■ Task ■
Return each record unchanged and drop the images.
(Beginning of Data extract)
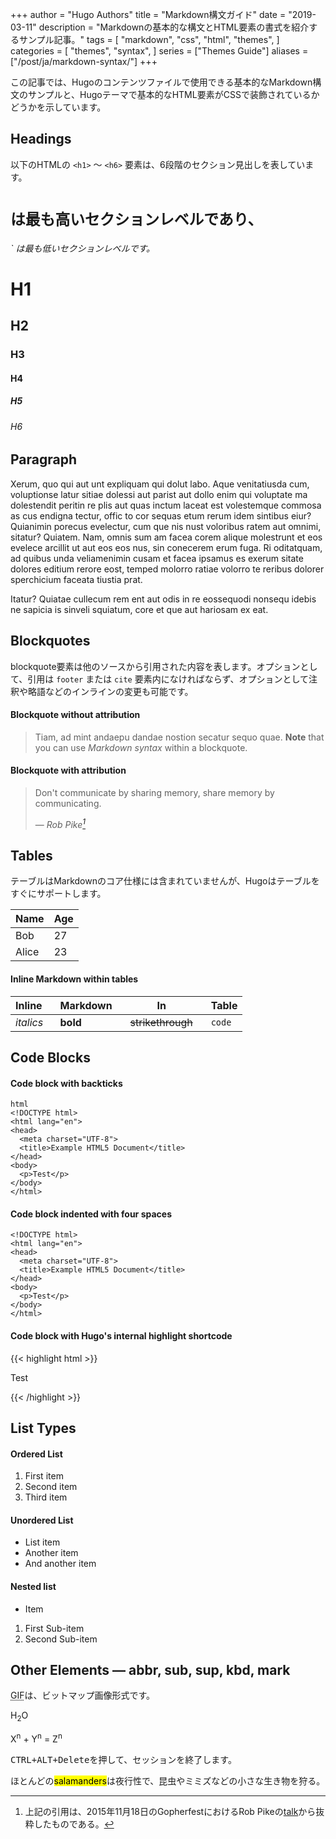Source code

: +++
author = "Hugo Authors"
title = "Markdown構文ガイド"
date = "2019-03-11"
description = "Markdownの基本的な構文とHTML要素の書式を紹介するサンプル記事。"
tags = [
    "markdown",
    "css",
    "html",
    "themes",
]
categories = [
    "themes",
    "syntax",
]
series = ["Themes Guide"]
aliases = ["/post/ja/markdown-syntax/"]
+++

この記事では、Hugoのコンテンツファイルで使用できる基本的なMarkdown構文のサンプルと、Hugoテーマで基本的なHTML要素がCSSで装飾されているかどうかを示しています。
<!--more-->

## Headings

以下のHTMLの `<h1>` ～ `<h6>` 要素は、6段階のセクション見出しを表しています。<h1>` は最も高いセクションレベルであり、 `<h6>` は最も低いセクションレベルです。

# H1
## H2
### H3
#### H4
##### H5
###### H6

## Paragraph

Xerum, quo qui aut unt expliquam qui dolut labo. Aque venitatiusda cum, voluptionse latur sitiae dolessi aut parist aut dollo enim qui voluptate ma dolestendit peritin re plis aut quas inctum laceat est volestemque commosa as cus endigna tectur, offic to cor sequas etum rerum idem sintibus eiur? Quianimin porecus evelectur, cum que nis nust voloribus ratem aut omnimi, sitatur? Quiatem. Nam, omnis sum am facea corem alique molestrunt et eos evelece arcillit ut aut eos eos nus, sin conecerem erum fuga. Ri oditatquam, ad quibus unda veliamenimin cusam et facea ipsamus es exerum sitate dolores editium rerore eost, temped molorro ratiae volorro te reribus dolorer sperchicium faceata tiustia prat.

Itatur? Quiatae cullecum rem ent aut odis in re eossequodi nonsequ idebis ne sapicia is sinveli squiatum, core et que aut hariosam ex eat.

## Blockquotes

blockquote要素は他のソースから引用された内容を表します。オプションとして、引用は `footer` または `cite` 要素内になければならず、オプションとして注釈や略語などのインラインの変更も可能です。

#### Blockquote without attribution

> Tiam, ad mint andaepu dandae nostion secatur sequo quae.
> **Note** that you can use *Markdown syntax* within a blockquote.

#### Blockquote with attribution

> Don't communicate by sharing memory, share memory by communicating.</p>
> — <cite>Rob Pike[^1]</cite>


[^1]: 上記の引用は、2015年11月18日のGopherfestにおけるRob Pikeの[talk](https://www.youtube.com/watch?v=PAAkCSZUG1c)から抜粋したものである。

## Tables

テーブルはMarkdownのコア仕様には含まれていませんが、Hugoはテーブルをすぐにサポートします。

   Name | Age
--------|------
    Bob | 27
  Alice | 23

#### Inline Markdown within tables

| Inline&nbsp;&nbsp;&nbsp;     | Markdown&nbsp;&nbsp;&nbsp;  | In&nbsp;&nbsp;&nbsp;                | Table      |
| ---------- | --------- | ----------------- | ---------- |
| *italics*  | **bold**  | ~~strikethrough~~&nbsp;&nbsp;&nbsp; | `code`     |

## Code Blocks

#### Code block with backticks

```
html
<!DOCTYPE html>
<html lang="en">
<head>
  <meta charset="UTF-8">
  <title>Example HTML5 Document</title>
</head>
<body>
  <p>Test</p>
</body>
</html>
```
#### Code block indented with four spaces

    <!DOCTYPE html>
    <html lang="en">
    <head>
      <meta charset="UTF-8">
      <title>Example HTML5 Document</title>
    </head>
    <body>
      <p>Test</p>
    </body>
    </html>

#### Code block with Hugo's internal highlight shortcode
{{< highlight html >}}
<!DOCTYPE html>
<html lang="en">
<head>
  <meta charset="UTF-8">
  <title>Example HTML5 Document</title>
</head>
<body>
  <p>Test</p>
</body>
</html>
{{< /highlight >}}

## List Types

#### Ordered List

1. First item
2. Second item
3. Third item

#### Unordered List

* List item
* Another item
* And another item

#### Nested list

* Item
1. First Sub-item
2. Second Sub-item

## Other Elements — abbr, sub, sup, kbd, mark

<abbr title="Graphics Interchange Format">GIF</abbr>は、ビットマップ画像形式です。

H<sub>2</sub>O

X<sup>n</sup> + Y<sup>n</sup> = Z<sup>n</sup>

<kbd><kbd>CTRL</kbd>+<kbd>ALT</kbd>+<kbd>Delete</kbd></kbd>を押して、セッションを終了します。


ほとんどの<mark>salamanders</mark>は夜行性で、昆虫やミミズなどの小さな生き物を狩る。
(End of Data extract)
■ Answer ■
Source code

: +++
author = "Hugo Authors"
title = "Markdown構文ガイド"
date = "2019-03-11"
description = "Markdownの基本的な構文とHTML要素の書式を紹介するサンプル記事。"
tags = [
    "markdown",
    "css",
    "html",
    "themes",
]
categories = [
    "themes",
    "syntax",
]
series = ["Themes Guide"]
aliases = ["/post/ja/markdown-syntax/"]
+++

この記事では、Hugoのコンテンツファイルで使用できる基本的なMarkdown構文のサンプルと、Hugoテーマで基本的なHTML要素がCSSで装飾されているかどうかを示しています。
<!--more-->

## Headings

以下のHTMLの `<h1>` ～ `<h6>` 要素は、6段階のセクション見出しを表しています。<h1>` は最も高いセクションレベルであり、 `<h6>` は最も低いセクションレベルです。

# H1
## H2
### H3
#### H4
##### H5
###### H6

## Paragraph

Xerum, quo qui aut unt expliquam qui dolut labo. Aque venitatiusda cum, voluptionse latur sitiae dolessi aut parist aut dollo enim qui voluptate ma dolestendit peritin re plis aut quas inctum laceat est volestemque commosa as cus endigna tectur, offic to cor sequas etum rerum idem sintibus eiur? Quianimin porecus evelectur, cum que nis nust voloribus ratem aut omnimi, sitatur? Quiatem. Nam, omnis sum am facea corem alique molestrunt et eos evelece arcillit ut aut eos eos nus, sin conecerem erum fuga. Ri oditatquam, ad quibus unda veliamenimin cusam et facea ipsamus es exerum sitate dolores editium rerore eost, temped molorro ratiae volorro te reribus dolorer sperchicium faceata tiustia prat.

Itatur? Quiatae cullecum rem ent aut odis in re eossequodi nonsequ idebis ne sapicia is sinveli squiatum, core et que aut hariosam ex eat.

## Blockquotes

blockquote要素は他のソースから引用された内容を表します。オプションとして、引用は `footer` または `cite` 要素内になければならず、オプションとして注釈や略語などのインラインの変更も可能です。

#### Blockquote without attribution

> Tiam, ad mint andaepu dandae nostion secatur sequo quae.
> **Note** that you can use *Markdown syntax* within a blockquote.

#### Blockquote with attribution

> Don't communicate by sharing memory, share memory by communicating.</p>
> — <cite>Rob Pike[^1]</cite>


[^1]: 上記の引用は、2015年11月18日のGopherfestにおけるRob Pikeの[talk](https://www.youtube.com/watch?v=PAAkCSZUG1c)から抜粋したものである。

## Tables

テーブルはMarkdownのコア仕様には含まれていませんが、Hugoはテーブルをすぐにサポートします。

   Name | Age
--------|------
    Bob | 27
  Alice | 23

#### Inline Markdown within tables

| Inline&nbsp;&nbsp;&nbsp;     | Markdown&nbsp;&nbsp;&nbsp;  | In&nbsp;&nbsp;&nbsp;                | Table      |
| ---------- | --------- | ----------------- | ---------- |
| *italics*  | **bold**  | ~~strikethrough~~&nbsp;&nbsp;&nbsp; | `code`     |

## Code Blocks

#### Code block with backticks

```
html
<!DOCTYPE html>
<html lang="en">
<head>
  <meta charset="UTF-8">
  <title>Example HTML5 Document</title>
</head>
<body>
  <p>Test</p>
</body>
</html>
```
#### Code block indented with four spaces

    <!DOCTYPE html>
    <html lang="en">
    <head>
      <meta charset="UTF-8">
      <title>Example HTML5 Document</title>
    </head>
    <body>
      <p>Test</p>
    </body>
    </html>

#### Code block with Hugo's internal highlight shortcode
{{< highlight html >}}
<!DOCTYPE html>
<html lang="en">
<head>
  <meta charset="UTF-8">
  <title>Example HTML5 Document</title>
</head>
<body>
  <p>Test</p>
</body>
</html>
{{< /highlight >}}

## List Types

#### Ordered List

1. First item
2. Second item
3. Third item

#### Unordered List

* List item
* Another item
* And another item

#### Nested list

* Item
1. First Sub-item
2. Second Sub-item

## Other Elements — abbr, sub, sup, kbd, mark

<abbr title="Graphics Interchange Format">GIF</abbr>は、ビットマップ画像形式です。

H<sub>2</sub>O

X<sup>n</sup> + Y<sup>n</sup> = Z<sup>n</sup>

<kbd><kbd>CTRL</kbd>+<kbd>ALT</kbd>+<kbd>Delete</kbd></kbd>を押して、セッションを終了します。


ほとんどの<mark>salamanders</mark>は夜行性で、昆虫やミミズなどの小さな生き物を狩る。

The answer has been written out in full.